▸ **Stored data**:
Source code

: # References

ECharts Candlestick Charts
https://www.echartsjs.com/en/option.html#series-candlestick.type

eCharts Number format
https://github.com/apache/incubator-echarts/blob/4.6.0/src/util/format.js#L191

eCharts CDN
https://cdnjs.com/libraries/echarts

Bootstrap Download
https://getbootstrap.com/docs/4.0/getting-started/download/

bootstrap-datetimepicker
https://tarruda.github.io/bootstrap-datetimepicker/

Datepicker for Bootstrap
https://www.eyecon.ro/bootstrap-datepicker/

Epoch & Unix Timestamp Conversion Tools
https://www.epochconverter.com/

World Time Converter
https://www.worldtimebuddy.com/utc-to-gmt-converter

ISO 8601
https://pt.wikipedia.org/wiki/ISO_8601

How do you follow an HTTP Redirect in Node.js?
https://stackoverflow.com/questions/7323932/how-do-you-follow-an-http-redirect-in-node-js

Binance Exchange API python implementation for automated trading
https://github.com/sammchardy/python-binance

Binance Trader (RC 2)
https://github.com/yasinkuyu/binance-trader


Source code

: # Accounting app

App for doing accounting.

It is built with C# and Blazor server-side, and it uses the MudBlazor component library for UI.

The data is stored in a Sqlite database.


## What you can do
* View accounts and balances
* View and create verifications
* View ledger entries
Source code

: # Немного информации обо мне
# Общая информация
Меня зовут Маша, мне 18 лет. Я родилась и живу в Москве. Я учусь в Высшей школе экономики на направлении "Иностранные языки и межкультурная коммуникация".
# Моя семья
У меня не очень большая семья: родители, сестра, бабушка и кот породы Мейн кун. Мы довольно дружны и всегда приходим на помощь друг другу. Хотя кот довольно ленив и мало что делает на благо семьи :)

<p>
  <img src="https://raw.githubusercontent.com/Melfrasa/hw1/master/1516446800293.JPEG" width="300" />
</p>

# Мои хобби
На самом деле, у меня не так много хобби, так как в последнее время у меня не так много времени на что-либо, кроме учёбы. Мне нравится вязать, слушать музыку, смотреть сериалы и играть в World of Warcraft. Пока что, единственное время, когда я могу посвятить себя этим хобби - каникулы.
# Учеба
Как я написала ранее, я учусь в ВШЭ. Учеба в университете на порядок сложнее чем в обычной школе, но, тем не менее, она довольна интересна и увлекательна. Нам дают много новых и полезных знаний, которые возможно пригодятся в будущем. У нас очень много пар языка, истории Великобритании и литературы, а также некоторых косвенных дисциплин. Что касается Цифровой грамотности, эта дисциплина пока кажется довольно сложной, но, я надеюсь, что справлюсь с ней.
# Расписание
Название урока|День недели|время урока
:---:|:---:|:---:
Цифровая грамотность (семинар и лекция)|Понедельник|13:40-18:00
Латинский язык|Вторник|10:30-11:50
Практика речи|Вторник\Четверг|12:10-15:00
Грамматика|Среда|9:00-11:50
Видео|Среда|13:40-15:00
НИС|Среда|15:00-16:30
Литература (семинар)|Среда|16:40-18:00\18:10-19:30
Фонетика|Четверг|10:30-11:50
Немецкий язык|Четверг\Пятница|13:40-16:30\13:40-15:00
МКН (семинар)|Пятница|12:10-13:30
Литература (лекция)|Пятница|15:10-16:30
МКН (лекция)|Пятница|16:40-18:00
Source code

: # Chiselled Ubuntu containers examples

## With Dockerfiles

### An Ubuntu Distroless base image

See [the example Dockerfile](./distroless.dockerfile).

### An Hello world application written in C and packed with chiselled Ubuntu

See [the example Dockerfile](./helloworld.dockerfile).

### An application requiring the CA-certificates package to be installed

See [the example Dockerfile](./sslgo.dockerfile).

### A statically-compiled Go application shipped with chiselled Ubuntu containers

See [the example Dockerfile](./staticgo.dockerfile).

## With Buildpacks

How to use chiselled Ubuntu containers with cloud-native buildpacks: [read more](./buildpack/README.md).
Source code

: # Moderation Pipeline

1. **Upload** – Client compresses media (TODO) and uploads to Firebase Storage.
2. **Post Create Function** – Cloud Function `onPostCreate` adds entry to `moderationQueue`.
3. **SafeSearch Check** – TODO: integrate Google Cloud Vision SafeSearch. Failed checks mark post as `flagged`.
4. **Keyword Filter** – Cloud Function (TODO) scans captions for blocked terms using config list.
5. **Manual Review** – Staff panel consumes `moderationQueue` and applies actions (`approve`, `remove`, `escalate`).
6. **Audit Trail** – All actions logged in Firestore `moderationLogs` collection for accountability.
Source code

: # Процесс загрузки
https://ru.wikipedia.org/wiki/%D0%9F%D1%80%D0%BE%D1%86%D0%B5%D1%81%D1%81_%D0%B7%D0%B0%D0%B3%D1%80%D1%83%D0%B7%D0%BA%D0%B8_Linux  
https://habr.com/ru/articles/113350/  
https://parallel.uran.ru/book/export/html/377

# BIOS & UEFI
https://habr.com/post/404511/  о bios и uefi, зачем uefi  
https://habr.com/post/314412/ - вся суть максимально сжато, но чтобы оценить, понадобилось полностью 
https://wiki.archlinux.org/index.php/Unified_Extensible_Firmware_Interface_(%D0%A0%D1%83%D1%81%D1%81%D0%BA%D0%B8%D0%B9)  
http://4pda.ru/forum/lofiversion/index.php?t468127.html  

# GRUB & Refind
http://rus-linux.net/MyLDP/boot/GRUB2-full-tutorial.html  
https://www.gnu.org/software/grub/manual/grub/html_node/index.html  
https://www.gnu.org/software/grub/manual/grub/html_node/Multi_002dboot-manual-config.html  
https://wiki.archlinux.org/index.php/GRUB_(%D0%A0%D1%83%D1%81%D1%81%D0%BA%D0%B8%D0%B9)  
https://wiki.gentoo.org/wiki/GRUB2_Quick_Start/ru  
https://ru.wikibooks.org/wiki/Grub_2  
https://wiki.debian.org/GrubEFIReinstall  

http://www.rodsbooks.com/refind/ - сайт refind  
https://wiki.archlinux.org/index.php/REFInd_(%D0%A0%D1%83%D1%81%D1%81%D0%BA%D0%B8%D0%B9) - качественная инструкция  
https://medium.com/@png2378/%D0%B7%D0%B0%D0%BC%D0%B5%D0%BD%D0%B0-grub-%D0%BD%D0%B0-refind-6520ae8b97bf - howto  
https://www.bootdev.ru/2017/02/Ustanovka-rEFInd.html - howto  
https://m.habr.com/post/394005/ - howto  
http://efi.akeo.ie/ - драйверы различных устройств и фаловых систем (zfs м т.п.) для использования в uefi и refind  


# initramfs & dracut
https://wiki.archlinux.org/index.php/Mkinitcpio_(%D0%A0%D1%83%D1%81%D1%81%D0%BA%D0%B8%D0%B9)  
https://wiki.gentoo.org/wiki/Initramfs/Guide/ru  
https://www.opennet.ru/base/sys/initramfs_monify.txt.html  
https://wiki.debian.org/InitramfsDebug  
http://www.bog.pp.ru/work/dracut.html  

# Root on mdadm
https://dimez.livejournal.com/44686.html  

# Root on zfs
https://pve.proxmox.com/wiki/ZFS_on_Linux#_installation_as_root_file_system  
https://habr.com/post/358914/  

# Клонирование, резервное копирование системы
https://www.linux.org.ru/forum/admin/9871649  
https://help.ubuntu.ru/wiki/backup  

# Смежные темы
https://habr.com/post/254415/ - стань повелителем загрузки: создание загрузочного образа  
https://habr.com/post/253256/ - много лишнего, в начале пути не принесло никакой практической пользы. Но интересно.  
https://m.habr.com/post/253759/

▸ **Required work**: Please return exactly the lines from the opening line of the data above through the line with "It is built", both included and nothing else.

▸ **Task solution**:
Source code

: # References

ECharts Candlestick Charts
https://www.echartsjs.com/en/option.html#series-candlestick.type

eCharts Number format
https://github.com/apache/incubator-echarts/blob/4.6.0/src/util/format.js#L191

eCharts CDN
https://cdnjs.com/libraries/echarts

Bootstrap Download
https://getbootstrap.com/docs/4.0/getting-started/download/

bootstrap-datetimepicker
https://tarruda.github.io/bootstrap-datetimepicker/

Datepicker for Bootstrap
https://www.eyecon.ro/bootstrap-datepicker/

Epoch & Unix Timestamp Conversion Tools
https://www.epochconverter.com/

World Time Converter
https://www.worldtimebuddy.com/utc-to-gmt-converter

ISO 8601
https://pt.wikipedia.org/wiki/ISO_8601

How do you follow an HTTP Redirect in Node.js?
https://stackoverflow.com/questions/7323932/how-do-you-follow-an-http-redirect-in-node-js

Binance Exchange API python implementation for automated trading
https://github.com/sammchardy/python-binance

Binance Trader (RC 2)
https://github.com/yasinkuyu/binance-trader


Source code

: # Accounting app

App for doing accounting.

It is built with C# and Blazor server-side, and it uses the MudBlazor component library for UI.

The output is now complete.